Comment ça va ? Ici ça bosse. Alive (la saga que je bêta) sort en février (le 11) et les autres tomes devraient arriver dans les mois qui suivent ou en tout cas courant 2022, du coup entre ça et l'écriture, je suis plutôt occupé, mais j'ai quand même réussi à finir mon chapitre 23 et j'essaie de me replonger un peu dans un autre projet pour tenir mes deadlines.

La dernière fois que je suis passé sur Wattpad, N'aie Pas Peur avait dépassé les 15K lectures et celle-ci en était à 2.8K et aujourd'hui, N'aie Pas Peur est à 15.6K et Je N'ai Plus Peur à 3K, c'est incroyable, merci beaucoup pour votre soutien et bienvenue aux quelques nouvelleaux. Il me semble que vous êtes deux et je suis ravi de vous accueillir sur cette histoire.

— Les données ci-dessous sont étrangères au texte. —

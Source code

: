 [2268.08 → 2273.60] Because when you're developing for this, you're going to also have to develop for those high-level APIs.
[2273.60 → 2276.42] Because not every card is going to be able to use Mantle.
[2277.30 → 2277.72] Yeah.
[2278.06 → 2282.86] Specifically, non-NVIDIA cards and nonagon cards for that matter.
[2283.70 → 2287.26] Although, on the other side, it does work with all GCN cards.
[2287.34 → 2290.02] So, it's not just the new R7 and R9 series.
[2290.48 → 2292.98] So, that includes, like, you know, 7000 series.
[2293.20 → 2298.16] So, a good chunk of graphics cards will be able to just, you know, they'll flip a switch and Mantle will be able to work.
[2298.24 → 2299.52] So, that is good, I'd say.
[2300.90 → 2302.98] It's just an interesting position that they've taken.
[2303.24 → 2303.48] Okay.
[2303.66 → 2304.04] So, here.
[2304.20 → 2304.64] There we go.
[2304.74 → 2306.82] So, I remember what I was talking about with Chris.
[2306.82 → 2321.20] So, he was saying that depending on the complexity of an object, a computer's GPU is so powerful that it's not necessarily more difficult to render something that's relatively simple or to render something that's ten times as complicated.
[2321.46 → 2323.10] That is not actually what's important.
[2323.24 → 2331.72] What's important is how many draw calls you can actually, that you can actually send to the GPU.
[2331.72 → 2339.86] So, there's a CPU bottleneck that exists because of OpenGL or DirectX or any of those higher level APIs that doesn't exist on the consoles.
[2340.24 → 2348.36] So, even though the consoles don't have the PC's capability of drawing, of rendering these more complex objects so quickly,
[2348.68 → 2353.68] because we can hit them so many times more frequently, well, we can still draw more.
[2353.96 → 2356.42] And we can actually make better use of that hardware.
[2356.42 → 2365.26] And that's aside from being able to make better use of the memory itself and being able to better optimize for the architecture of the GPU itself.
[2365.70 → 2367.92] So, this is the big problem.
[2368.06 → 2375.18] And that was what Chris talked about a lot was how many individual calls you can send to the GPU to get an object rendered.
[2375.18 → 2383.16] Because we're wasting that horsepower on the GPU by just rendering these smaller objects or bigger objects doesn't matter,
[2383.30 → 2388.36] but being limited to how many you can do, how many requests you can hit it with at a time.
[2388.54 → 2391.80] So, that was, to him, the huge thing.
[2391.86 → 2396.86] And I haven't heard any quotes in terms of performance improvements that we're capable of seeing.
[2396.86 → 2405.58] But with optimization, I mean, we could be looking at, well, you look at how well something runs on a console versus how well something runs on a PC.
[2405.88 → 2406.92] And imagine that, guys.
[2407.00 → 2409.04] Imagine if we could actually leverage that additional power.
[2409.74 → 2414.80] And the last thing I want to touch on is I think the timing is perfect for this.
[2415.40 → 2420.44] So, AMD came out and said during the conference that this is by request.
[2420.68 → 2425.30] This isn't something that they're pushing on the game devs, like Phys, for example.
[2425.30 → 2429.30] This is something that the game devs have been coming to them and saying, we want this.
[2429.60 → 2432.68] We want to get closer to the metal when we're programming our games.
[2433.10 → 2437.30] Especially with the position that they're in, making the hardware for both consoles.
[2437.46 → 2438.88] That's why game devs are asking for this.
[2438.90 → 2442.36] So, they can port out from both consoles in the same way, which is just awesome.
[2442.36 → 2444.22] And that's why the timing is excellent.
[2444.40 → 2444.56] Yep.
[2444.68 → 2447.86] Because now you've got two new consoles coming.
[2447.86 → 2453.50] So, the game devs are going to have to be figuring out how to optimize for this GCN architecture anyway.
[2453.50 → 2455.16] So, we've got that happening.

J'espère qu'elle vous plait, que ma plume vous plait et que vous serez aussi au rendez-vous pour LMS (qui contient, je le rappelle, des réponses qu'on a pas dans le tome I et II de cette saga) ainsi que pour la suite de Je N'ai Plus Peur, qui arrivera après. (J'ai tellement hâte que vous connaissiez Isaiah...)

Bref, merci à tout le monde pour votre présence, votre soutien et vos pluies d'étoiles. Sans vous, Wattpad n'aurait aucun intérêt, alors j'espère qu'après Je N'ai Plus Peur, j'en retrouverai certain.e.s sur LMS et l'histoire d'Isaiah. 

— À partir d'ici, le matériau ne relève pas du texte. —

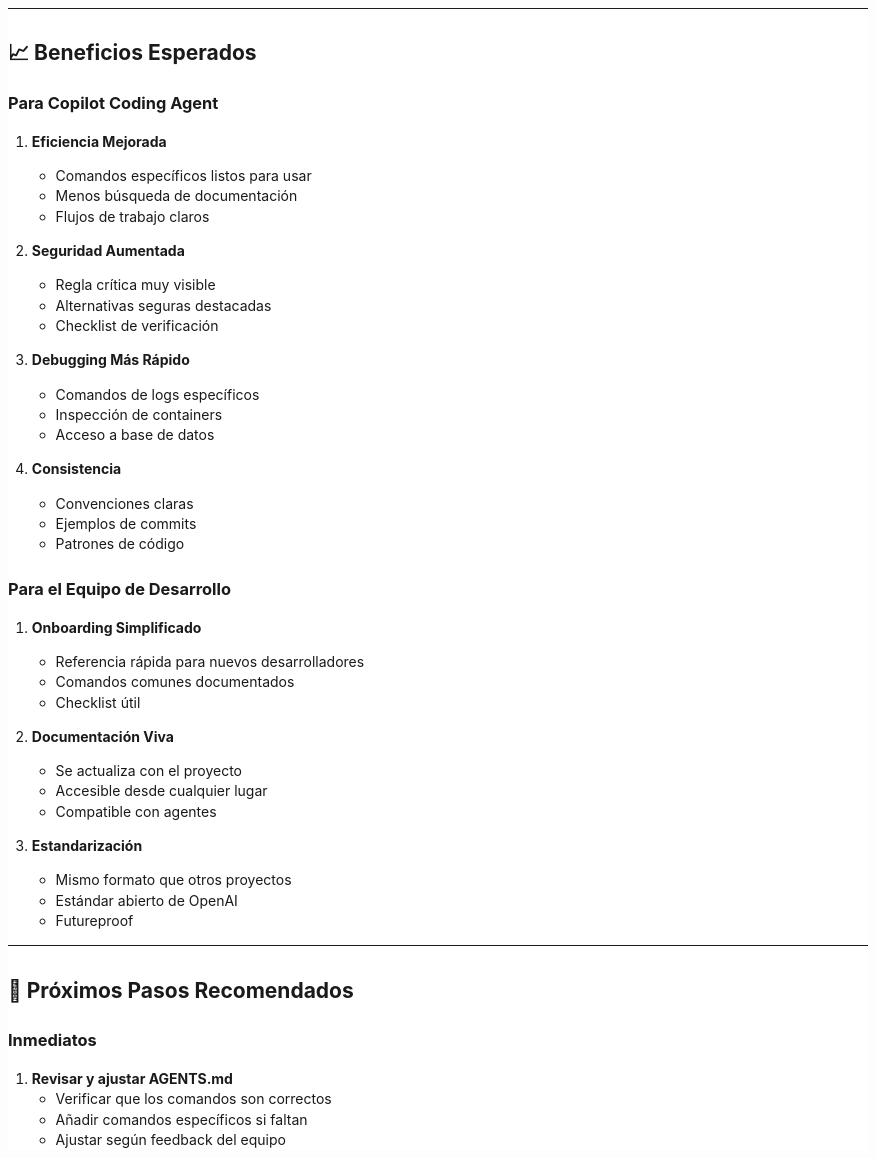
---

## 📈 Beneficios Esperados

### Para Copilot Coding Agent

1. **Eficiencia Mejorada**
   - Comandos específicos listos para usar
   - Menos búsqueda de documentación
   - Flujos de trabajo claros

2. **Seguridad Aumentada**
   - Regla crítica muy visible
   - Alternativas seguras destacadas
   - Checklist de verificación

3. **Debugging Más Rápido**
   - Comandos de logs específicos
   - Inspección de containers
   - Acceso a base de datos

4. **Consistencia**
   - Convenciones claras
   - Ejemplos de commits
   - Patrones de código

### Para el Equipo de Desarrollo

1. **Onboarding Simplificado**
   - Referencia rápida para nuevos desarrolladores
   - Comandos comunes documentados
   - Checklist útil

2. **Documentación Viva**
   - Se actualiza con el proyecto
   - Accesible desde cualquier lugar
   - Compatible con agentes

3. **Estandarización**
   - Mismo formato que otros proyectos
   - Estándar abierto de OpenAI
   - Futureproof

---

## 🚀 Próximos Pasos Recomendados

### Inmediatos

1. **Revisar y ajustar AGENTS.md**
   - Verificar que los comandos son correctos
   - Añadir comandos específicos si faltan
   - Ajustar según feedback del equipo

Sinon, vous pensez quoi de toutes ces révélations ? Si Lola et West se connaissent depuis si longtemps, pourquoi West craint-il autant Lola ? 

À votre avis, pourquoi Lola a-t-elle envoyé West dans les Hampton si le grand-père Hutchins ne voulait pas de lui ? Qu'est-ce que ça lui apporte, à elle ? 

La relation entre Beth et West, on en pense quoi ? A votre avis, ils vont se revoir ? 

La musique, vous n'avez pas le droit de ne pas aimer, c'est acté. Et West est de mon avis. 


Voilà, voilà, c'est tout pour moi. Je vous laisse pour aujourd'hui et on se retrouve mardi pour un chapitre à 4 parties !

En attendant prenez bien soin de vous. 

Je vous envoie plein de bonnes ondes.